What if you could carry a complex scientific experiment right in the palm of your hands?

A recent $1.26 million grant from the Defense Advanced Research Projects Administration to Penn researchers can help make such portable laboratories a reality.

Professor of Mechanical Engineering and Applied Mechanics Haim H. Bau is leading Penn’s investigation of microfluidic systems.

Resembling circuit boards, these minute devices contain a network of conduits so tiny that they measure from about the thickness of a human hair to a millimeter. The goal is to push liquids from one part of the device to the other so that they undergo chemical or biological reactions—all without the aid of humans.

While Bau and his colleagues are focused on the design aspect of the research, he said the potential applications are manifold. For example, by placing a drop of blood into the device, physicians could potentially make the sample undergo a series of reactions, get results in a matter of minutes and consequently make fast decisions. “A practitioner can decide right away what course of action she or he should take in order to deal with whatever situation one encounters,” said Bau.

The military could also possibly make use of such a device. Meant to be portable and easily manufactured out of silicon, ceramics and/or plastics, the technology could act as a biodetector—a device that could warn the user when harmful biological agents are present. “I’m speculating but the military perhaps would be interested in each soldier or person in each platoon carrying a biodetector in their pocket,” said Bau.

But while these potential applications sound exciting, Bau stressed that the work being conducted now is still at its preliminary stages. “We [have] just a small piece of this very large pie,” he said.

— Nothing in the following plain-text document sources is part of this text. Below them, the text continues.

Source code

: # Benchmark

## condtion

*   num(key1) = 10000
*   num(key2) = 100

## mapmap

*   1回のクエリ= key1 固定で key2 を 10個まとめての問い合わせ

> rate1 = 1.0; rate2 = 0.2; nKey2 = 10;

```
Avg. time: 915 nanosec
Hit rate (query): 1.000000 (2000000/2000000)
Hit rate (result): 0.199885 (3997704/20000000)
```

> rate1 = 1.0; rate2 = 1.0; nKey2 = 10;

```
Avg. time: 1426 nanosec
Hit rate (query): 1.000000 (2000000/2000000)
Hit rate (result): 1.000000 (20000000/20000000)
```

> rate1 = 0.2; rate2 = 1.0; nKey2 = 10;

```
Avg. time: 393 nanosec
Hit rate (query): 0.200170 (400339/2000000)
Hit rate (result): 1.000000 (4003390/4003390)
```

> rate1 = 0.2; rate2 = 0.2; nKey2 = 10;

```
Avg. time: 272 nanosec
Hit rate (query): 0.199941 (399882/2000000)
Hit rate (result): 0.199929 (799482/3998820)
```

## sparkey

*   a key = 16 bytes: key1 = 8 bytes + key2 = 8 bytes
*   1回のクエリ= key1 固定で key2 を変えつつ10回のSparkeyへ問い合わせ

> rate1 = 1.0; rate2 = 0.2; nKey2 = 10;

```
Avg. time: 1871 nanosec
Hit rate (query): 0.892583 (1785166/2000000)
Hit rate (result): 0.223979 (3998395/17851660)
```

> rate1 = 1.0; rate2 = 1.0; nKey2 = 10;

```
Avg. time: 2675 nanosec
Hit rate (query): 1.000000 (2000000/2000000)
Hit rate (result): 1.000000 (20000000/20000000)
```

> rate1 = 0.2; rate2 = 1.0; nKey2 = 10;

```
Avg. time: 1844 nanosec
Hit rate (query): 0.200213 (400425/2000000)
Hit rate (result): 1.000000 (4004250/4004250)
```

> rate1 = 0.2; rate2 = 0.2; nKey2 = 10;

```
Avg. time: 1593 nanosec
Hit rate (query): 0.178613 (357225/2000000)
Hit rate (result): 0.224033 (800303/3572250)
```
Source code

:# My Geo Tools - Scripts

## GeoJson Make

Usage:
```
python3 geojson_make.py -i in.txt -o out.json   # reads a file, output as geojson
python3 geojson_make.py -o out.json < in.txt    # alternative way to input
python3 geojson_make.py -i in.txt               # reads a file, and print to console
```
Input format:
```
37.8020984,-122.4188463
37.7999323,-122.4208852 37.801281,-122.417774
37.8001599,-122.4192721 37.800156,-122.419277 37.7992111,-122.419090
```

Although he predicted uses in medicine, he cautioned, “We may be generating the necessary tools for this to happen, but we know very little about blood.” And he doesn’t want to mislead people into thinking that his work will solve the bioterrorism dilemma.

For now, he and Howard H. Hu, associate professor of mechanical engineering, are working on the mathematical modeling of microfluidic devices. To test their models, they are depending on Irwin M. Chaiken, research professor of medicine and rheumatology, to conduct experiments involving biological interactions.

And there are other areas which need further research. Bau is searching for an effective means to mix reagents. “Everything that happens here is at very slow flow,” he said. “One has to think of innovative ways to facilitate mixing.” Bau wants to shy away from mechanical means, such as valves, because of their tendency to break and fail. Using electrical and magnetic forces are current possibilities.

Sounds complicated? Not so, said Bau. He hopes to make microfluidic systems user-friendly. “The idea is that the layman should be able to use it,” he said. “Just as to use this PC you don’t need a computer scientist and you don’t need to have any specialized training. After 15 to 20 minutes of fooling around, you can start doing something.”